Aha! A percolating pandemic and a perfect proof
Published:
(If you’re not one for preambles, you can skip to the puzzle.)
One of the greatest delights of my undergraduate career was attending Laci (rhymes with Yahtzee!) Babai’s combinatorics lectures. Often drawing affectionate comparisons with Count von Count from Sesame Street, Babai’s booming baritone and childlike enthusiasm have inspired legions of young students.
Coming from the Hungarian school, Babai’s mathematics focused on problem-solving, the untangling of knotty puzzles. Sometimes those puzzles were solved through the diligent application of standard techniques; sometimes linear algebra or another theoretical edifice and big-name theorem could be brought to bear; sometimes a whole kitchen sink of techniques, reductions, and case-work was necessary. But sometimes – just sometimes – there was an “Aha!” proof: a blinding flash of insight that instantly unraveled the knot and left the puzzle exposed and defenseless.
Laci cultivated reverence for the “Aha!” among his students, peppering his lectures with challenges that revealed their mysteries when viewed from that just-right angle, and often pausing to see whose eyes suddenly sparkled. His favorite puzzle involved a checkerboard, a pandemic, and an evil mastermind, and I’m going to lay it out for you here. But don’t worry: I will neither spoil the answer nor keep this gem permananently hidden. I recommend you try your best to divine an elegant, short, and utterly convincing argument. If, come what may, you either want to confirm your answer or simply must have it revealed, I’ve hidden the solution below, and I promise not to judge.
(Full disclosure: I spent a day with this problem and had to get a heavy-handed hint before seeing the solution. Meanwhile, some of my peers sniffed out the answer in under thirty seconds. Once you see it, you see it.)
(And also a disclaimer: The Aha! is but one beautiful and fun way of mathematizing.
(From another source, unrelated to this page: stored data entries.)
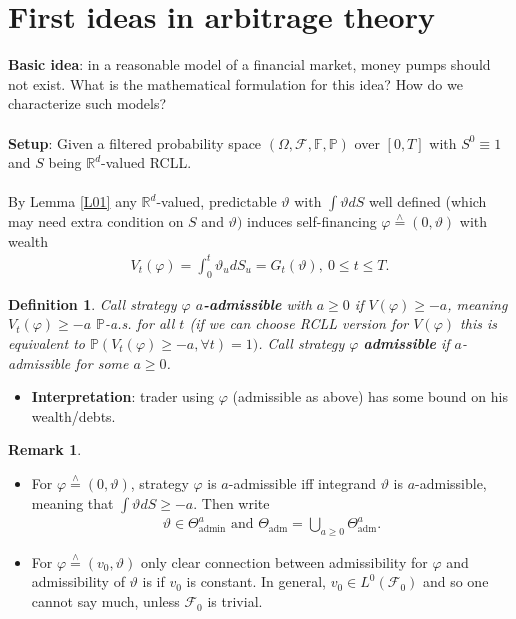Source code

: \documentclass[12pt,a4paper, twoside]{article}
\newtheorem{defn}{Definition}[section]
\theoremstyle{definition}
\newtheorem{rem}{Remark}[section]
\newcommand{\PP}{\mathbb{P}} %
\newcommand{\teq}{\overset{\wedge}{=}}
\begin{document}
\section{First ideas in arbitrage theory}
\textbf{Basic idea}: in a reasonable model of a financial market, money pumps should not exist. What is the mathematical formulation for this idea? How do we characterize such models?\\
\\
\textbf{Setup}: Given a filtered probability space $( \Omega, \mathcal{F}, \mathbb{F}, \PP)$ over $[0,T]$ with $S^0 \equiv 1$ and $S$ being $\mathbb{R}^d$-valued RCLL. 
\\\\
By Lemma \ref{L01} any $\mathbb{R}^d$-valued, predictable $\vartheta$ with $\int \vartheta dS$ well defined (which may need extra condition on $S$ and $\vartheta)$ induces self-financing $\varphi \teq (0, \vartheta)$ with wealth 
\begin{align*}
V_t( \varphi) = \int_0^t \vartheta_u dS_u = G_t( \vartheta), \ 0 \leq t \leq T.
\end{align*}
\begin{defn} Call strategy $\varphi$ \textbf{$a$-admissible} with $a \geq 0$ if $V( \varphi) \geq -a$, meaning $V_t( \varphi) \geq - a$ $\PP$-a.s. for all $t$ (if we can choose RCLL version for $V(\varphi)$ this is equivalent to $\mathbb{P}( V_t( \varphi) \geq - a, \forall t)=1)$. Call strategy $\varphi$ \textbf{admissible} if $a$-admissible for some $a \geq 0$. 
\end{defn}
\begin{itemize}
\item \textbf{Interpretation}: trader using $\varphi$ (admissible as above) has some bound on his wealth/debts. 
\end{itemize}
\begin{rem} \
\begin{itemize}
\item For $\varphi \teq (0, \vartheta)$, strategy $\varphi$ is $a$-admissible iff integrand $\vartheta$ is $a$-admissible, meaning that $\int \vartheta dS \geq -a$. Then write 
\begin{align*}
\vartheta \in \Theta_{\text{admin}}^a \text{ and } \Theta_{\text{adm}} = \bigcup_{a \geq 0 } \Theta_{\text{adm}}^a.
\end{align*}
\item For $\varphi \teq (v_0, \vartheta)$ only clear connection between admissibility for $\varphi$ and admissibility of $\vartheta$ is if $v_0$ is constant. In general, $v_0 \in L^0( \mathcal{F}_0)$ and so one cannot say much, unless $\mathcal{F}_0$ is trivial. 
\end{itemize} 
\end{rem}
\end{document}
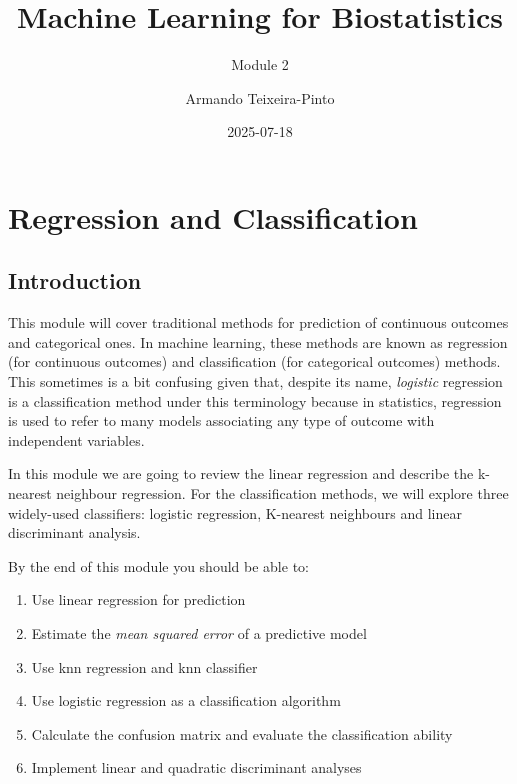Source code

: \documentclass[
]{book}
\title{Machine Learning for Biostatistics}
\subtitle{Module 2}
\author{Armando Teixeira-Pinto}
\date{2025-07-18}
\providecommand{\tightlist}{%
  \setlength{\itemsep}{0pt}\setlength{\parskip}{0pt}}
\begin{document}
\maketitle

{
\setcounter{tocdepth}{1}
\tableofcontents
}
\chapter*{Regression and Classification}\label{regression-and-classification}

\section*{Introduction}\label{introduction}

This module will cover traditional methods for prediction of continuous outcomes
and categorical ones. In machine learning, these methods are known as
regression (for continuous outcomes) and classification (for categorical
outcomes) methods. This sometimes is a bit confusing given that,
despite its name, \emph{logistic} regression is a classification method under
this terminology because in statistics, regression is used to refer to many models
associating any type of outcome with independent variables.

In this module we are going to review the linear regression and describe the
k-nearest neighbour regression. For the classification methods, we will explore
three widely-used classifiers: logistic regression, K-nearest neighbours and
linear discriminant analysis.

By the end of this module you should be able to:

\begin{enumerate}
\def\labelenumi{\arabic{enumi}.}
\tightlist
\item
  Use linear regression for prediction
\item
  Estimate the \emph{mean squared error} of a predictive model
\item
  Use knn regression and knn classifier
\item
  Use logistic regression as a classification algorithm
\item
  Calculate the confusion matrix and evaluate the classification ability
\item
  Implement linear and quadratic discriminant analyses
\end{enumerate}
\end{document}
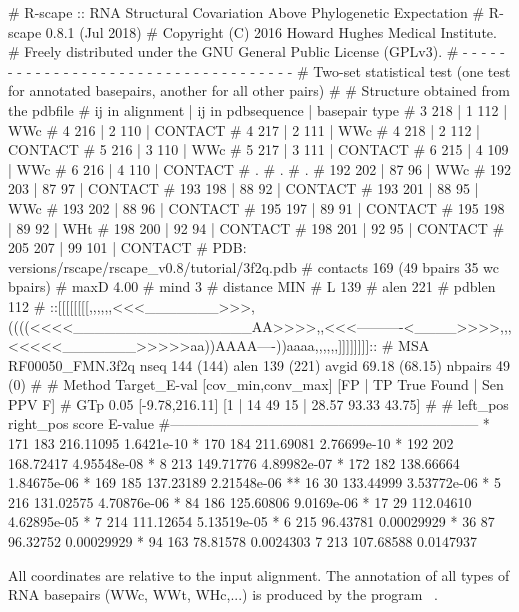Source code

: \begin{sreoutput}
# R-scape :: RNA Structural Covariation Above Phylogenetic Expectation
# R-scape 0.8.1 (Jul 2018)
# Copyright (C) 2016 Howard Hughes Medical Institute.
# Freely distributed under the GNU General Public License (GPLv3).
# - - - - - - - - - - - - - - - - - - - - - - - - - - - - - - - - - - - -
# Two-set statistical test (one test for annotated basepairs, another for all other pairs)
#
# Structure obtained from the pdbfile
# ij in alignment | ij in pdbsequence | basepair type
# 3 218 | 1 112 | WWc
# 4 216 | 2 110 | CONTACT
# 4 217 | 2 111 | WWc
# 4 218 | 2 112 | CONTACT
# 5 216 | 3 110 | WWc
# 5 217 | 3 111 | CONTACT
# 6 215 | 4 109 | WWc
# 6 216 | 4 110 | CONTACT
# .
# .
# .
# 192 202 | 87 96 | WWc
# 192 203 | 87 97 | CONTACT
# 193 198 | 88 92 | CONTACT
# 193 201 | 88 95 | WWc
# 193 202 | 88 96 | CONTACT
# 195 197 | 89 91 | CONTACT
# 195 198 | 89 92 | WHt
# 198 200 | 92 94 | CONTACT
# 198 201 | 92 95 | CONTACT
# 205 207 | 99 101 | CONTACT
# PDB:      versions/rscape/rscape_v0.8/tutorial/3f2q.pdb
# contacts  169 (49 bpairs 35 wc bpairs)
# maxD      4.00
# mind      3
# distance  MIN
# L         139
# alen      221
# pdblen    112
# ::[[[[[[[[,,,,,,<<<_______>>>,((((<<<<_________________AA>>>>,,<<<----------<____>>>>,,,<<<<<_______>>>>>aa))AAAA----))aaaa,,,,,,]]]]]]]]::
# MSA RF00050_FMN.3f2q nseq 144 (144) alen 139 (221) avgid 69.18 (68.15) nbpairs 49 (0)
#
# Method Target_E-val [cov_min,conv_max] [FP | TP True Found | Sen PPV F] 
# GTp    0.05         [-9.78,216.11]     [1 | 14 49 15 | 28.57 93.33 43.75] 
#
#       left_pos       right_pos        score           E-value
#------------------------------------------------------------------
*	     171	     183	216.11095	1.6421e-10
*	     170	     184	211.69081	2.76699e-10
*	     192	     202	168.72417	4.95548e-08
*	       8	     213	149.71776	4.89982e-07
*	     172	     182	138.66664	1.84675e-06
*	     169	     185	137.23189	2.21548e-06
**	      16	      30	133.44999	3.53772e-06
*	       5	     216	131.02575	4.70876e-06
*	      84	     186	125.60806	9.0169e-06
*	      17	      29	112.04610	4.62895e-05
*	       7	     214	111.12654	5.13519e-05
*	       6	     215	96.43781	0.00029929
*	      36	      87	96.32752	0.00029929
*	      94	     163	78.81578	0.0024303
 	       7	     213	107.68588	0.0147937
\end{sreoutput}

\noindent
All coordinates are relative to the input alignment. The annotation of
all types of RNA basepairs (WWc, WWt, WHc,...) is produced by the
program ~\citep{YangWesthof03}.


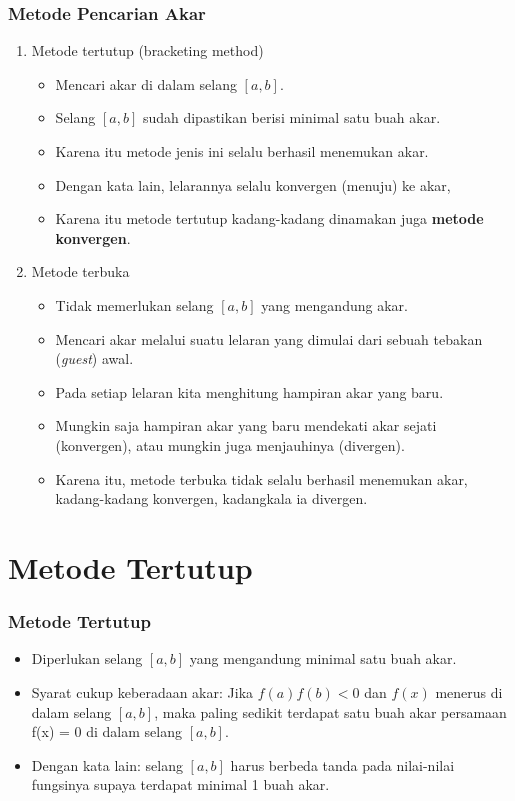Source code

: \documentclass[pdflatex,compress]{beamer}
\begin{document}
\begin{frame}
	\frametitle{Metode Pencarian Akar}
	\begin{enumerate}
		\item Metode tertutup (bracketing method)
		\begin{itemize}
			\item Mencari akar di dalam selang $ [a, b] $.
			\item Selang $ [a, b] $ sudah dipastikan berisi minimal satu buah akar.
			\item Karena itu metode jenis ini selalu berhasil menemukan akar.
			\item Dengan kata lain, lelarannya selalu konvergen (menuju) ke akar,
			\item Karena itu metode tertutup kadang-kadang dinamakan juga \textbf{metode konvergen}.
		\end{itemize}
	\end{enumerate}
\end{frame}

\begin{frame}
	\begin{enumerate}
		\setcounter{enumi}{1}
		\item Metode terbuka
		\begin{itemize}
			\item Tidak memerlukan selang $ [a, b] $ yang mengandung akar.
			\item Mencari akar melalui suatu lelaran yang dimulai
			dari sebuah tebakan (\textit{guest}) awal.
			\item Pada setiap lelaran kita menghitung hampiran akar yang baru.
			\item Mungkin saja hampiran akar yang baru mendekati akar sejati (konvergen), atau mungkin juga menjauhinya (divergen).
			\item Karena itu, metode terbuka tidak selalu berhasil menemukan akar, kadang-kadang konvergen, kadangkala ia divergen.
		\end{itemize}
	\end{enumerate}
\end{frame}

\section{Metode Tertutup}

\begin{frame}
	\frametitle{Metode Tertutup}
	\begin{itemize}
		\item Diperlukan selang $ [a, b] $ yang mengandung minimal satu buah akar.
		\item Syarat cukup keberadaan akar: Jika $ f(a) f(b) < 0 $ dan $ f(x) $ menerus di dalam selang $ [a, b] $, maka paling sedikit terdapat satu buah akar persamaan f(x) = 0 di dalam selang $ [a, b] $.
		\item Dengan kata lain: selang $ [a, b] $ harus berbeda tanda pada nilai-nilai fungsinya supaya terdapat minimal 1 buah akar.
	\end{itemize}
\end{frame}
\end{document}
These types of arguments are not always available, and not always advisable. Over-cleverness sometimes obscures deeper structure.)
The Percolating Pandemic Puzzle
But without further ado, here is Babai’s puzzle: A pandemic has broken out on an $n\times n$ grid (think checkerboard, $n$ squares across and $n$ squares high). At time 0, some of the squares in the grid carry an infection. The infection then spreads according to the following rules:
- Once infected, a square remains infected.
- The infection spreads in discrete time steps where a previously uninfected square becomes infected if two or more of its edge-wise neighbors are infected.
As an example, here’s the infection spread on a $7\times 7$ board, with black indicating initially infected squares, and lighter shades corresponding to later infection times:
We now introduce the evil mastermind to the problem. Their goal is to infect the entire grid on a budget, so they want to determine the minimum number of (cleverly positioned) initially infected squares that lead to a fully infected grid. Some brief introspection reveals that $n$ initial infections along the diagonal of the square suffice (here pictured for $n=10$):
But the evil mastermind is greedy. Is it possible to do the job with fewer initially infected squares? That’s the puzzle! Stated more formally:
What is the minimal number of initially infected squares that can (when positioned in an optimal manner) lead to a full infection? Find this number and give an utterly convincing, very brief argument for why your answer is correct.
Good luck!
Now, I promised I wouldn’t leave you hanging but also wouldn’t give spoilers. Click on the arrows below to first reveal a hint (modest but substantive) and then reveal the solution. I’ve also included a followup puzzle in case you want to go deeper.
A hint.
The more things change, the more they stay the same (or decrease).The solution.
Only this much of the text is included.